Content starts
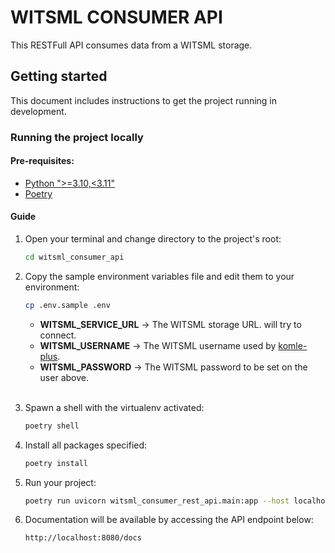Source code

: # WITSML CONSUMER API
This RESTFull API consumes data from a WITSML storage.

## Getting started

This document includes instructions to get the project running in development.

### Running the project locally

#### Pre-requisites:

- [Python ">=3.10,<3.11"](https://www.digitalocean.com/community/tutorials/how-to-install-python-3-and-set-up-a-programming-environment-on-an-ubuntu-20-04-server-pt)
- [Poetry](https://python-poetry.org/docs/)


#### Guide

1. Open your terminal and change directory to the project's root:
   ```bash
   cd witsml_consumer_api
   ```

2. Copy the sample environment variables file and edit them to your environment:
   ```bash
   cp .env.sample .env
   ```
    * **WITSML_SERVICE_URL** -> The WITSML storage URL. will try to connect.
    * **WITSML_USERNAME** -> The WITSML username used by [komle-plus](https://github.com/HemersonRafael/komle-plus).
    * **WITSML_PASSWORD** -> The WITSML password to be set on the user above.
<br/><br/>

3. Spawn a shell with the virtualenv activated:
   ```bash
   poetry shell
   ```

4. Install all packages specified:
   ```bash
   poetry install
   ```

5. Run your project:
   ```bash
   poetry run uvicorn witsml_consumer_rest_api.main:app --host localhost --port 8080 --reload --log-level debug
   ```

6. Documentation will be available by  accessing the API endpoint below:
   ```
   http://localhost:8080/docs
   ```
Content ends
#### [WHAT YOU NEED TO DO]
Collect every line above that contains the word "project".

#### [RESPONSE TO THIS TASK]
This document includes instructions to get the project running in development.
### Running the project locally
1. Open your terminal and change directory to the project's root:
5. Run your project:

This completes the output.